山梨県立農林高等学校
2020年9月9日カテゴリー:

ブドウ果汁の比重計測と補糖量算出

9月9日(水)です。朝はだいぶ涼しくなってきました。夏も終わりに近づいています。
とはいえ、今日は午後にはだいぶ気温が上がりました。
 
さて、今日は食品科学科2年生の授業風景をお知らせします。
 
専門教科「総合実習」にて、本時のテーマは「ワイン製造におけるブドウ果汁の糖度計測と補糖量算出」です。
 
ワインづくりにはサッカロミセス・セレビシエというアルコール生産能力のある酵母の作用が欠かせません。
ブドウ果汁中の糖を酵母が代謝し、アルコールを生成することによりワインが出来上がります。
酵母が生成できるアルコール量は、原料のブドウの糖度に比例します。
例えば、アルコール度数13度のワインを造りたいのであれば、ブドウ果汁には25.4度の糖度が必要になります。
 
まずは果汁糖度の求め方について。
 
これは浮ひょう計といい、果汁などの比重(摂氏4度の水に対する密度の比率)を測定する分析器具です。
 
このようにメスシリンダー内の果汁に浮ひょう計を浮かべ、液面の目盛りを読みます。
今回サンプルで用いたブドウ果汁の比重は「1.064」でした。
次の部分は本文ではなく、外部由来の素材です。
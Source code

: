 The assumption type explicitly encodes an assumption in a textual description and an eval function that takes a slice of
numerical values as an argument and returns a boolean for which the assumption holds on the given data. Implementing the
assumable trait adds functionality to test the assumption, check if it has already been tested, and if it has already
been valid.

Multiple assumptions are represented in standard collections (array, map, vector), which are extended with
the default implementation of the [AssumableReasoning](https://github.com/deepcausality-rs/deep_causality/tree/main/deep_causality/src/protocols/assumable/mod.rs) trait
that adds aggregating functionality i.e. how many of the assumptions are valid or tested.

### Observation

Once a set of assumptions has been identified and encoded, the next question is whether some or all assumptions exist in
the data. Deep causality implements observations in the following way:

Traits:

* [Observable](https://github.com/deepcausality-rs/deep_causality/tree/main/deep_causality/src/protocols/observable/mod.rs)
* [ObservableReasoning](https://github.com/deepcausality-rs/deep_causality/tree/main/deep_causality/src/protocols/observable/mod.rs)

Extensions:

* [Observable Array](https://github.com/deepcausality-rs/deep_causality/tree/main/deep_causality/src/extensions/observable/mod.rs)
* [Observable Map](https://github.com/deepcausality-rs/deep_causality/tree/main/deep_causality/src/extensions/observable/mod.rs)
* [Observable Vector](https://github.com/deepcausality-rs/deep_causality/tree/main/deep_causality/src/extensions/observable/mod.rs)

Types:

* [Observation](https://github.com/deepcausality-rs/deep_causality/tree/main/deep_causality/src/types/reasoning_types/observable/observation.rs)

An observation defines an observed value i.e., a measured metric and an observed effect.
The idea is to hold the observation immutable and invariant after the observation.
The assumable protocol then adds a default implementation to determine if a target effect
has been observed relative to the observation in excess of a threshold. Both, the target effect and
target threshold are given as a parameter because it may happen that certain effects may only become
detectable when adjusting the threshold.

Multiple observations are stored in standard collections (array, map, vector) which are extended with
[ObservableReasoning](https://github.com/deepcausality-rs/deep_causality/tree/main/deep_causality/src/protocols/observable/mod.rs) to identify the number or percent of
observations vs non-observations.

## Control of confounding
果汁には水以外にも糖分などのいくつもの物質が混じっています。よって純粋な水より重いため、比重は1.00を上回ります。
 
この比重を計算式に当てはめることにより、糖度を算出することができます。
比重「1.064」のブドウ果汁は、糖度「14.8度」に達していることが分かりました。
 
しかしこの糖度のままワインを造っても、アルコール度数は約7.5度にしかなりません。
ここで必要となるがアプローチが「補糖」です。
ブドウ果汁に対し、ショ糖や砂糖などを添加して糖度を補う「補糖」という作業によって、目標アルコール度数の達成に必要となる糖度になるよう調整します。
 
このようにexcelを用いて算出するのが現在の主流です。
黄色で塗りつぶしてある「比重」「補糖前の果汁量」「目標アルコール度数」を入力すれば、青で塗りつぶしてある「補糖量」が瞬時に算出されます。
ここで算出された量の糖をブドウ果汁に加えれば、できあがるワインのアルコール度数は大体目標値となります。
 
今回の例のワインのように、一つの食品を作り上げるためだけでも様々な知識と技能を要します。食品科学科では食品業界で活躍できるプロの育成を目標に授業を展開しています。